Posted: April 14, 2011
Several ways of enhancing your business valuation in a down economy
As business brokers serving firms in Connecticut with annul revenues that range from those with $500,000 to $20 million, the first question we're often asked is "what can I get for my business?". Our usual response is "it depends". The purpose of this article will be to answer why our answer is evasive.
The slow economy is affecting valuations for almost all businesses. The lack of acquisition credit, the impaired balance sheets of many buyers and the slow economy and corresponding decline in revenues and earnings for most firms have all contributed to business valuations that are anywhere from 20 to 50% lower than their peaks of four or five years ago. Nonetheless, firms can command a good valuation if their business fundamentals warrant it or if they implement changes to their operations to increase it.
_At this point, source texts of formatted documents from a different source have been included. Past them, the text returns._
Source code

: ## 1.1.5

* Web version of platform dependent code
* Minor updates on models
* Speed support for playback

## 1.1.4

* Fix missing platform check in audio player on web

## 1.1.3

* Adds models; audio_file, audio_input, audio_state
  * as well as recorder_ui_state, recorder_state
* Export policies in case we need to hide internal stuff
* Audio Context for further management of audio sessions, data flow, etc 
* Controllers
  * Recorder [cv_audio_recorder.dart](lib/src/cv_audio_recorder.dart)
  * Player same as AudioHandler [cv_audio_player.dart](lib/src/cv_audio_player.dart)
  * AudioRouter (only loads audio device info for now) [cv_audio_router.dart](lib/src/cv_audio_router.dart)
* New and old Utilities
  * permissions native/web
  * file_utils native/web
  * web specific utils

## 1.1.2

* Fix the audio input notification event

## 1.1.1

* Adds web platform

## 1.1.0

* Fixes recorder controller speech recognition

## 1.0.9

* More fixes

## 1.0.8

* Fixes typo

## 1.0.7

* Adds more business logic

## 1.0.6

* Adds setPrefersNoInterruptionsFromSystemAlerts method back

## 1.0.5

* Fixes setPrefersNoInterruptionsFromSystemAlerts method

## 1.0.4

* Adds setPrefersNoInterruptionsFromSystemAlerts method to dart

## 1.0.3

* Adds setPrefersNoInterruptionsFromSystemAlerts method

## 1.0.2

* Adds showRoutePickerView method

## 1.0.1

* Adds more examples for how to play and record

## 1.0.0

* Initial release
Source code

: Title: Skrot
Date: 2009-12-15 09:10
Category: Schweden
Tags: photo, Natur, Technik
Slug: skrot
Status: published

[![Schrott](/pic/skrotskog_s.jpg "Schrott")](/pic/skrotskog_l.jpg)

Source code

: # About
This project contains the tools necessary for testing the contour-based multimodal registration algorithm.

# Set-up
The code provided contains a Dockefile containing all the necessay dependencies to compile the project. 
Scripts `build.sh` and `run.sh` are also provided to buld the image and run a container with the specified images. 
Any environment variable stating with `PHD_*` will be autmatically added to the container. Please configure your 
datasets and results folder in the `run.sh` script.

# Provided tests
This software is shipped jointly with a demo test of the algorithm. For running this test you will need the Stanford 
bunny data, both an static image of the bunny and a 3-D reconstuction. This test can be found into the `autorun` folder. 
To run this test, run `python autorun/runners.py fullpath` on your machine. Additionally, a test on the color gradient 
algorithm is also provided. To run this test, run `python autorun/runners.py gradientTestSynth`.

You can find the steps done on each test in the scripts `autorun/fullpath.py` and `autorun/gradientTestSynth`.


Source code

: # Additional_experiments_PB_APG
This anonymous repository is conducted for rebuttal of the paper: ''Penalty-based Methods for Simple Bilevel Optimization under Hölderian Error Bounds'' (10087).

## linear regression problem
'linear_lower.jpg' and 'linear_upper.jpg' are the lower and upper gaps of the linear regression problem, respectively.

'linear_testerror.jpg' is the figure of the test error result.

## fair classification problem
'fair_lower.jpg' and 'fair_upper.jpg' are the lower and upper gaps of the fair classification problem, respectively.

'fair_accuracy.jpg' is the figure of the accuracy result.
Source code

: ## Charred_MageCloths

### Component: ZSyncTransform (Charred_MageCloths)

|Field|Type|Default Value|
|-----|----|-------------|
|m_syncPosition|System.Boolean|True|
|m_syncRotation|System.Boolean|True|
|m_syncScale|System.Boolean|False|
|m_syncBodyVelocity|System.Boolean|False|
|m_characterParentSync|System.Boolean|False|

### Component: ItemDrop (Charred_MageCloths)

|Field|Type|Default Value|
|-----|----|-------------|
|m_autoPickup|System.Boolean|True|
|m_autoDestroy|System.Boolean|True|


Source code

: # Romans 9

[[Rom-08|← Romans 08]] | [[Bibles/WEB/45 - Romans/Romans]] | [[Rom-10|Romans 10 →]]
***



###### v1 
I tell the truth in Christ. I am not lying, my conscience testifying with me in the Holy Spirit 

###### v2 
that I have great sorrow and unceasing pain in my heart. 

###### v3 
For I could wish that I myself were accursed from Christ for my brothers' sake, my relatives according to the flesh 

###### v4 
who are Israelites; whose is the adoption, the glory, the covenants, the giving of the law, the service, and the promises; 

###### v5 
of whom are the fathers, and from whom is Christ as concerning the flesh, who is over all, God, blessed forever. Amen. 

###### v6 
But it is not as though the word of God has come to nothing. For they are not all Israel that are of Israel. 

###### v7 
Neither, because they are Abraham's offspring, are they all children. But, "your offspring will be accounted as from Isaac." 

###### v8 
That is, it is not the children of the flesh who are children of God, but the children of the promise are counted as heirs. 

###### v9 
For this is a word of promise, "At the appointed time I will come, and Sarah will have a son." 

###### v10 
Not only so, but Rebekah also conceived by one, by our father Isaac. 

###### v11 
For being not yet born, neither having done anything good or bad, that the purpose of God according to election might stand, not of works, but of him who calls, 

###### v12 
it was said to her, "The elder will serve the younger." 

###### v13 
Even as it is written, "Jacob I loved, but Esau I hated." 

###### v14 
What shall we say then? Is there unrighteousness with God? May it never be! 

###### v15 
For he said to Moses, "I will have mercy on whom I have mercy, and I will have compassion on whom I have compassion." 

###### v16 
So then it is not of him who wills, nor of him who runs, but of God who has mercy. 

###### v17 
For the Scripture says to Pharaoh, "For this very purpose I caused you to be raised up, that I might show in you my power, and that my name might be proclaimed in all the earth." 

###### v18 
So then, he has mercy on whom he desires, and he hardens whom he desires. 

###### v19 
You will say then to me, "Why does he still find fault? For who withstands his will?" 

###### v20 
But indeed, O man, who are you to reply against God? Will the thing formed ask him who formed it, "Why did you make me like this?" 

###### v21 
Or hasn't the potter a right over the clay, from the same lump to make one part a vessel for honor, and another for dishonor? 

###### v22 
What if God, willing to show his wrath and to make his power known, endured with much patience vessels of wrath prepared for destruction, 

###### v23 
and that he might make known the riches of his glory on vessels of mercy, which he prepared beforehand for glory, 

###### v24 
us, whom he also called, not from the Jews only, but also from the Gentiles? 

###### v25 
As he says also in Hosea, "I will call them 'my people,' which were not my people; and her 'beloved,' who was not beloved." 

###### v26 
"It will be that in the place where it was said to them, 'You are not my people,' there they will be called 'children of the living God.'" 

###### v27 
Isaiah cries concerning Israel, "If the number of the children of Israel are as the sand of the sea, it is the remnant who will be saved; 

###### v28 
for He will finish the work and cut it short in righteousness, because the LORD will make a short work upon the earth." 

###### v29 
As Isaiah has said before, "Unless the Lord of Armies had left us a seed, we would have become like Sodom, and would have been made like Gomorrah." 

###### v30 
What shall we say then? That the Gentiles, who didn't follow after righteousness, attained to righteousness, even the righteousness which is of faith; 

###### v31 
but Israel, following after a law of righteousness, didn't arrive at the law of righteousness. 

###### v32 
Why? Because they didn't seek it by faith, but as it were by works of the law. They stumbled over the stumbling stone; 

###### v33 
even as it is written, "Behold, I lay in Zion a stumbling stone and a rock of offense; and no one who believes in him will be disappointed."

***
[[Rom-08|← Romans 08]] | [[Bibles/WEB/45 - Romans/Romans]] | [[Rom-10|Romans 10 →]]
Four characteristics of a company determine its valuation: earnings (EBITDA), assets and the nature of the assets, the size and scope of revenues and the industry it is in. Certain types of businesses command higher multiples because they are in demand or measured by different rates of return, and businesses that are asset intensive have a greater likelihood that a bank will finance the acquisition which enhances its value. Nonetheless, if the business is not generating good earnings, then just having a lot of assets or operating in a hot industry won't guarantee a high valuation. Of these four characteristics, earnings is by far the most important.
So, how does a company enhance its valuation? First, given that earnings are the most important factor, then having good earnings is critical. A firm may need to undertake a program to improve them before they put it up for sale. This may involve making hard choices about staffing levels, or eliminating products or services that are marginally profitable. While this is often difficult, once it is finished, the company will be in a much better position for a sale.
Second, having good financial reporting systems in place is important to a prospective buyer. Firms need to generate monthly income statements, accounts receivables, accounts payables, aging and sales order backlog reports or whatever else is pertinent to the business. Buyers like to know real time information and if this is readily available, it gives them a sense that the firm is well managed.
Additionally, firms should organize their income statements so that they conform to standards found in their industry. Sophisticated buyers are going to examine operating ratios such as gross profits and other expense and balance sheet ratios and want to know how the business compares to others in their industry. I used to own an office furniture manufacturing firm that generated annual revenues of $8 million, and we patterned our income statements after the industry leader Herman Miller, a publically traded company with annual sales of $2 billion. Lastly, businesses should convert their accounting system to the accrual method from the cash method if that is what is being used. It's better recognized and gives a real time picture of the business.
Third, businesses that have breadth and depth to their customer base are viewed much more favorably than those that don't. If the firm relies too heavily on one or two clients, then it not only reduces the value of the company, but it makes it more likely the firm will be sold under terms where the owners are paid over a period of years contingent on whether or not these clients stay with the business. Expanding the sales base is critical to enhancing a company's valuation.
Last, like a customer base, firms need to have as deep a supervisory and management team as possible. It's music to our ears when owners tell us that they only spend fifteen to twenty hours a week running their business. Usually this indicates they have good people and management systems in place. A prospective buyer will view this as a real asset since as much as anything, what buyers worry about is ensuring the transition to new ownership is a smooth one.
For companies that have already addressed these issues, then now is as good a time as any to sell the business since there are plenty of buyers in the market willing to pay fair value for a well run company. For those that have not, then now is the time to begin to do so. It will be the difference between selling the business for between 1 to 2 times EBITDA and 4 to 5 time EBITDA.
Jeff Swiggett is the principal at VR Business Sales, New Haven, Conn.